About this task> Your task is to transcribe the entries below exactly, beginning with the line containing "## Variables" and ending with the final line, and to add nothing else.
*** Opening of Dataset records ***
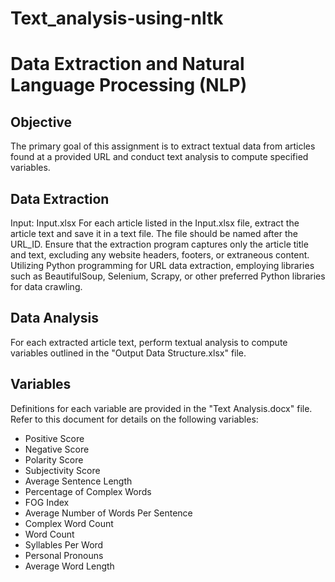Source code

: # Text_analysis-using-nltk
# Data Extraction and Natural Language Processing (NLP)


 ## Objective
The primary goal of this assignment is to extract textual data from articles found at a provided URL and conduct text analysis to compute specified variables.

## Data Extraction

Input: Input.xlsx
For each article listed in the Input.xlsx file, extract the article text and save it in a text file. The file should be named after the URL_ID.
Ensure that the extraction program captures only the article title and text, excluding any website headers, footers, or extraneous content.
Utilizing Python programming for URL data extraction, employing libraries such as BeautifulSoup, Selenium, Scrapy, or other preferred Python libraries for data crawling.

## Data Analysis

For each extracted article text, perform textual analysis to compute variables outlined in the "Output Data Structure.xlsx" file.

## Variables

Definitions for each variable are provided in the "Text Analysis.docx" file. Refer to this document for details on the following variables:
* Positive Score
* Negative Score
* Polarity Score
* Subjectivity Score
* Average Sentence Length
* Percentage of Complex Words
* FOG Index
* Average Number of Words Per Sentence
* Complex Word Count
* Word Count
* Syllables Per Word
* Personal Pronouns
* Average Word Length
*** Close of Dataset records ***
Response to this exercise>
## Variables

Definitions for each variable are provided in the "Text Analysis.docx" file. Refer to this document for details on the following variables:
* Positive Score
* Negative Score
* Polarity Score
* Subjectivity Score
* Average Sentence Length
* Percentage of Complex Words
* FOG Index
* Average Number of Words Per Sentence
* Complex Word Count
* Word Count
* Syllables Per Word
* Personal Pronouns
* Average Word Length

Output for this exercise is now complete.